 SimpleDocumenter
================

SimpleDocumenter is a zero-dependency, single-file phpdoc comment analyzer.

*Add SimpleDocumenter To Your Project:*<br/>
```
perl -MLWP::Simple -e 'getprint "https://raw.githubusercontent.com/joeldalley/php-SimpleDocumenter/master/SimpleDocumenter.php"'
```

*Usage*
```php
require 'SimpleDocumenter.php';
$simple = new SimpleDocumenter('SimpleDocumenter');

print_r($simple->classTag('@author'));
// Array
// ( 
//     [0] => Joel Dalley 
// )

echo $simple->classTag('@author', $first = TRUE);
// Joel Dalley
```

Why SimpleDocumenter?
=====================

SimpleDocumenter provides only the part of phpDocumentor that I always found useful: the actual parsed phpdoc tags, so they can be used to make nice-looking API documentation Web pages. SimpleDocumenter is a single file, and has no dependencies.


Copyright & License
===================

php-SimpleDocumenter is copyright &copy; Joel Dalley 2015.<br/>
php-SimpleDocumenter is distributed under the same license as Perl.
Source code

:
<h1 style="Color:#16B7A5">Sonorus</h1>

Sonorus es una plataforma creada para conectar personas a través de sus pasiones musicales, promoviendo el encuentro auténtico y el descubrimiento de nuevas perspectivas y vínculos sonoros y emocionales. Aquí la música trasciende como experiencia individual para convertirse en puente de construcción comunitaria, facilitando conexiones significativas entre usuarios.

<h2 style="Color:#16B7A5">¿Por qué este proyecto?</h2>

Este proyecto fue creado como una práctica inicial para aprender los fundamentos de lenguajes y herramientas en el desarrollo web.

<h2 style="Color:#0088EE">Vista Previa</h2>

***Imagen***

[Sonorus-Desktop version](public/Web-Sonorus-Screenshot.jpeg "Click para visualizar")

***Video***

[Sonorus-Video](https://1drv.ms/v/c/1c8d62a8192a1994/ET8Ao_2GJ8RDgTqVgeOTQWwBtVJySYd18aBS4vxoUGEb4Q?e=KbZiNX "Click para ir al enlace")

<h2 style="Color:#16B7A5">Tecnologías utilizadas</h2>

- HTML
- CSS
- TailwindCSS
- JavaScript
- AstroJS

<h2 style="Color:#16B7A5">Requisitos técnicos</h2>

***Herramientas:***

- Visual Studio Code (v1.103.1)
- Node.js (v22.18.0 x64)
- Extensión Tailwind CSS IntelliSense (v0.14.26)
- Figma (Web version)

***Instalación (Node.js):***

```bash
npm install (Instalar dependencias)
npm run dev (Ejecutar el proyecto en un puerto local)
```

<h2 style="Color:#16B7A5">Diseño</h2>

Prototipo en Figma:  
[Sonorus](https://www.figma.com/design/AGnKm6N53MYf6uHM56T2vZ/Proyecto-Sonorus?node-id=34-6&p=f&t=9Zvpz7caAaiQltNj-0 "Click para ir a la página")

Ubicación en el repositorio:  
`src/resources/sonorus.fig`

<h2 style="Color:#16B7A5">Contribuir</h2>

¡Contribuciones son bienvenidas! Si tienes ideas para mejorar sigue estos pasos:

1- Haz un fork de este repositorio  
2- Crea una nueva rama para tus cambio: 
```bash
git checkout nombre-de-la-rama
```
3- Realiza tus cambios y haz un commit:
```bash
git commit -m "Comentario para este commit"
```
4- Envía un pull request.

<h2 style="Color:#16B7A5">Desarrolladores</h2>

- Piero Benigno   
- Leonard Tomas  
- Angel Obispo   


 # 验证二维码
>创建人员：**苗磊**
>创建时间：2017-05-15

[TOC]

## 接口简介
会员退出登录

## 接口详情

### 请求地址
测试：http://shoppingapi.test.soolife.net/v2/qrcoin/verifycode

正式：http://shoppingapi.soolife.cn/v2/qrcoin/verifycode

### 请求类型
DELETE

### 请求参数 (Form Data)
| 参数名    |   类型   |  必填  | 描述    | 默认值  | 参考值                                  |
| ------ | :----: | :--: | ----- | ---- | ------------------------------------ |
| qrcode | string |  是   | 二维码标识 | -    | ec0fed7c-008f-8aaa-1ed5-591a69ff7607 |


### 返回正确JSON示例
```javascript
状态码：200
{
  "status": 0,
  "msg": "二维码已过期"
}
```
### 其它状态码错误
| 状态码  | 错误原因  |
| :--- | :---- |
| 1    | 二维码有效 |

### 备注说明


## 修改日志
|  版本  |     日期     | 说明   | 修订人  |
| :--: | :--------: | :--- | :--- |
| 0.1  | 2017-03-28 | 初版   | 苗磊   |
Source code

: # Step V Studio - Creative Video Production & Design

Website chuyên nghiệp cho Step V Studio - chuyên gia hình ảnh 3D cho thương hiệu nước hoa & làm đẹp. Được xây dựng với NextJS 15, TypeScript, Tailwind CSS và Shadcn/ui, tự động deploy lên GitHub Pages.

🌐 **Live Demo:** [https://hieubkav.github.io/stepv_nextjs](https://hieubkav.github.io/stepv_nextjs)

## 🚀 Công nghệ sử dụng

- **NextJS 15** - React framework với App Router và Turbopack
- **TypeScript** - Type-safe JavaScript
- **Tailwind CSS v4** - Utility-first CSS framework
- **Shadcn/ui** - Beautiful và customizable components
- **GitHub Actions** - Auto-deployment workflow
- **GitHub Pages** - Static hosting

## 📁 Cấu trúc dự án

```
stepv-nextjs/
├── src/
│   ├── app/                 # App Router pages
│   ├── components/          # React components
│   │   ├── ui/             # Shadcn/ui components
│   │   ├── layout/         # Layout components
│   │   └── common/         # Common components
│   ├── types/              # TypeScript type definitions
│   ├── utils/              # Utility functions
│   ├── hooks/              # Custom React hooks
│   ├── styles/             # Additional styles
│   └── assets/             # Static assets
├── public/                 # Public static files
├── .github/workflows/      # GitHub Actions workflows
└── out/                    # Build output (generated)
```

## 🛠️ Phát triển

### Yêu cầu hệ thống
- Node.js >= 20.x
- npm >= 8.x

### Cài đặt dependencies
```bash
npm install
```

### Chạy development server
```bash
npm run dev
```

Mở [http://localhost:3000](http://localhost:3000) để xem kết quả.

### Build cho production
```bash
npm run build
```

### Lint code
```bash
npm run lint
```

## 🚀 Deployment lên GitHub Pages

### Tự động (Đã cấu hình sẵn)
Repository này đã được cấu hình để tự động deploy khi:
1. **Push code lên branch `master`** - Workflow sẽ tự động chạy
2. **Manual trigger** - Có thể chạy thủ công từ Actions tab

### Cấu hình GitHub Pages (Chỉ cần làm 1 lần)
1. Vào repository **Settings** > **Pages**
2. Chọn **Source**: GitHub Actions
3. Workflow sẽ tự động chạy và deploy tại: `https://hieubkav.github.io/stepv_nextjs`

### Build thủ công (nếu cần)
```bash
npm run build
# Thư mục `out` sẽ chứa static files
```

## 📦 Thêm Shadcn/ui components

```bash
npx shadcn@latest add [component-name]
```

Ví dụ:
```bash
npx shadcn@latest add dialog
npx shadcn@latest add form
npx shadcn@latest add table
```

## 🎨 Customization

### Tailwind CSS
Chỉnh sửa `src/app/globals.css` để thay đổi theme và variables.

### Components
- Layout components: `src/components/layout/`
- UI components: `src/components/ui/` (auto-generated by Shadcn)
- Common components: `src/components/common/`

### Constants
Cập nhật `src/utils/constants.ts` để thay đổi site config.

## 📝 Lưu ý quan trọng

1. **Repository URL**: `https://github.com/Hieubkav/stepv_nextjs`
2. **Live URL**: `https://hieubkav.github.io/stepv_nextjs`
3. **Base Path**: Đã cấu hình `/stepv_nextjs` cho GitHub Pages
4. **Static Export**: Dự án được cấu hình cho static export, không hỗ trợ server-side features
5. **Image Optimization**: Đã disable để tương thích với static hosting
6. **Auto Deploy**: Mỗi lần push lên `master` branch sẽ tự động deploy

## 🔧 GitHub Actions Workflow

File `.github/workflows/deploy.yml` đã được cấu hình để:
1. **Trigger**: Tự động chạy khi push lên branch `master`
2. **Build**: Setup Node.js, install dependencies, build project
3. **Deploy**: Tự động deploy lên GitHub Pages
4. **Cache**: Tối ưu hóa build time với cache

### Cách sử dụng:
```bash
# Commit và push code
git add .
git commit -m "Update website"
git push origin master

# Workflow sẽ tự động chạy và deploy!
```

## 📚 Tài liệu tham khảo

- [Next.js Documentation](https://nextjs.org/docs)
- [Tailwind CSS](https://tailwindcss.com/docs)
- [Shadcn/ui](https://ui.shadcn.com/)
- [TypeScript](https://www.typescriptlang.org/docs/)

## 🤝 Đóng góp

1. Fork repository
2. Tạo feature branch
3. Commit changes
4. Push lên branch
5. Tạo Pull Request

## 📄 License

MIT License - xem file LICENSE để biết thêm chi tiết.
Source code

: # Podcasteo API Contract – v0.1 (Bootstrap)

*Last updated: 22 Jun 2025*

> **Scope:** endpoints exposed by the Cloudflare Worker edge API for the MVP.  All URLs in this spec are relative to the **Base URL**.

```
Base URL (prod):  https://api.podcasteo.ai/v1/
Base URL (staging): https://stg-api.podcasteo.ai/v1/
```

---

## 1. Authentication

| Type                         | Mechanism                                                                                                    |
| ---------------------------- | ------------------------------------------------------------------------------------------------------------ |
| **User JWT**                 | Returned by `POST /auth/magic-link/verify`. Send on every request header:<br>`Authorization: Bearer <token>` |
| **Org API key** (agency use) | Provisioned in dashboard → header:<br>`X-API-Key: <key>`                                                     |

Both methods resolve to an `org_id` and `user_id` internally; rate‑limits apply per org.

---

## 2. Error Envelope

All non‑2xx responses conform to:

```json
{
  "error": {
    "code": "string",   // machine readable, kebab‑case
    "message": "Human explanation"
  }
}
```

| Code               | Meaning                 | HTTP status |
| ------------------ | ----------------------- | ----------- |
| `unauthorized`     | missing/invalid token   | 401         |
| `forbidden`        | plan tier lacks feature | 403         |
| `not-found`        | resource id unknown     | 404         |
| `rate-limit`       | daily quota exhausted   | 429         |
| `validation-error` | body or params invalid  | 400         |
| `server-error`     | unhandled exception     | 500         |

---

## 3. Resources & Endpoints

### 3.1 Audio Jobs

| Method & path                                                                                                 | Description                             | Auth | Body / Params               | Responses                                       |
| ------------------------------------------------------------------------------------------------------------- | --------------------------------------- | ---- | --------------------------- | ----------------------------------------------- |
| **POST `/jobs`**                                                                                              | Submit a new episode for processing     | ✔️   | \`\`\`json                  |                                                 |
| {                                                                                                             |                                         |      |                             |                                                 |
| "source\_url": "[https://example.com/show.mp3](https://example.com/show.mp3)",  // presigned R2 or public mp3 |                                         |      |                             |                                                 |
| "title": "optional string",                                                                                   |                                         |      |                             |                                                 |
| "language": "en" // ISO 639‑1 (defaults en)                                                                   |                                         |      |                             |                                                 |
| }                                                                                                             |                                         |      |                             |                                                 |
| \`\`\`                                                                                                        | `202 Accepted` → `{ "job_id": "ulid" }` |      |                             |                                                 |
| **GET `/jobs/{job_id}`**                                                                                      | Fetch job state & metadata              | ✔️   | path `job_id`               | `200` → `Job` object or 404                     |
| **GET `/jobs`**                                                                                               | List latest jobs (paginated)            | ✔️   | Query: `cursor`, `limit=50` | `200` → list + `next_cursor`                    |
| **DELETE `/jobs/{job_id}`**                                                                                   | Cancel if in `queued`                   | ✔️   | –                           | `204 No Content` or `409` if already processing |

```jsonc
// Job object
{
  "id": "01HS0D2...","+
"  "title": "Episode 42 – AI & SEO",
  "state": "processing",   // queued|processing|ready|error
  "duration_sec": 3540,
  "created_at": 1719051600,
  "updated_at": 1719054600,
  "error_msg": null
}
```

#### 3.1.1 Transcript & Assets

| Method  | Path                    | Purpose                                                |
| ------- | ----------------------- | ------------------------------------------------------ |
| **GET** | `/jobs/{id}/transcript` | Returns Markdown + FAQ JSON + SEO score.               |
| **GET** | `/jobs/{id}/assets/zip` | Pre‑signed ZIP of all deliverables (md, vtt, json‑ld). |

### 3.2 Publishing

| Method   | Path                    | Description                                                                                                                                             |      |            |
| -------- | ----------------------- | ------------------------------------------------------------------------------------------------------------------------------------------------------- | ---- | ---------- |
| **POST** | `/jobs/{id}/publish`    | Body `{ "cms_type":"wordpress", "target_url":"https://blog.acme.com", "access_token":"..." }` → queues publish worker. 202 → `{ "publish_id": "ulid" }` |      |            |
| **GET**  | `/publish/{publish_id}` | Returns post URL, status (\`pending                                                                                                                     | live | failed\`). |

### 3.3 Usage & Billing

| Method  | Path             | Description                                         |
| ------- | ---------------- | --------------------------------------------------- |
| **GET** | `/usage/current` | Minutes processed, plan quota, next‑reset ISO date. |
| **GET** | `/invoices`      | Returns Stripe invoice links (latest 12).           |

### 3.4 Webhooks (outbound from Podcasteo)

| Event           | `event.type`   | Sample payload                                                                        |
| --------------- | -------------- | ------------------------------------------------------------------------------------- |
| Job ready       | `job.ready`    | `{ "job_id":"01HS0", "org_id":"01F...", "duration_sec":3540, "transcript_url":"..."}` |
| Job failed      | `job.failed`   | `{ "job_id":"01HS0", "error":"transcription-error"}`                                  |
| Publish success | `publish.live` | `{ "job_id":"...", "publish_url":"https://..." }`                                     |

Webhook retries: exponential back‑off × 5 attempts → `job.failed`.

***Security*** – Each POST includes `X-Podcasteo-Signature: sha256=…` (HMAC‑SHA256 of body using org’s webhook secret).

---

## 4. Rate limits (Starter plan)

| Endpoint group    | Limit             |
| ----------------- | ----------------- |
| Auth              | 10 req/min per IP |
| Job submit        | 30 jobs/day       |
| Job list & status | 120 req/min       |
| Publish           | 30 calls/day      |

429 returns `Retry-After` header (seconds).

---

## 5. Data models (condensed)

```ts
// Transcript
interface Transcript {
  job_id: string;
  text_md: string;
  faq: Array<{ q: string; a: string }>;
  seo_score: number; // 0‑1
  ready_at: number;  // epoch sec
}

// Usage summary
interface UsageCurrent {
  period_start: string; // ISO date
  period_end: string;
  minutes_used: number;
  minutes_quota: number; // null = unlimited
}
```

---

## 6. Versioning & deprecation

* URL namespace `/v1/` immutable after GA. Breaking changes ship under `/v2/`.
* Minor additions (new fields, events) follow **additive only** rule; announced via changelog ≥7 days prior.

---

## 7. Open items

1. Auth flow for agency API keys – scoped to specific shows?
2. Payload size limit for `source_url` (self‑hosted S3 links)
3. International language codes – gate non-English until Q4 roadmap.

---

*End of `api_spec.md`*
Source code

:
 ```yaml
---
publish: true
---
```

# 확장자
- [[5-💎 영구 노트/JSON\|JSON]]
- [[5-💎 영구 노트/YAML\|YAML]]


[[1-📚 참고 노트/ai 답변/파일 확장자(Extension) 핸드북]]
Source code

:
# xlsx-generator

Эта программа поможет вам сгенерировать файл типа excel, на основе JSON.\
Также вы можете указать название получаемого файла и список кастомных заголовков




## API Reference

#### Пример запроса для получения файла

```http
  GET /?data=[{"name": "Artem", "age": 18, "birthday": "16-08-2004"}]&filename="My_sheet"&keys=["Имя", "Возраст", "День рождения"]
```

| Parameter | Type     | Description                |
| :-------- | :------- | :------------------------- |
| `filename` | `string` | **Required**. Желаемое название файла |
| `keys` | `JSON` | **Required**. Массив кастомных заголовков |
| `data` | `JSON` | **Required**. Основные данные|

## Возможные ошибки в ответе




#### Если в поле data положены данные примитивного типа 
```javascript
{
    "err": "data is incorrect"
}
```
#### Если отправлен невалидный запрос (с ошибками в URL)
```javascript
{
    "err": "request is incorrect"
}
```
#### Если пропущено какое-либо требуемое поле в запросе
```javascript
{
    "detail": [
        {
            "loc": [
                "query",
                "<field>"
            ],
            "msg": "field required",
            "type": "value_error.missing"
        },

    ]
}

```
* * *
__Your instructions__
For the word "rama", go through the records and show each line that carries it.

__Expected answer__
2- Crea una nueva rama para tus cambio: 
git checkout nombre-de-la-rama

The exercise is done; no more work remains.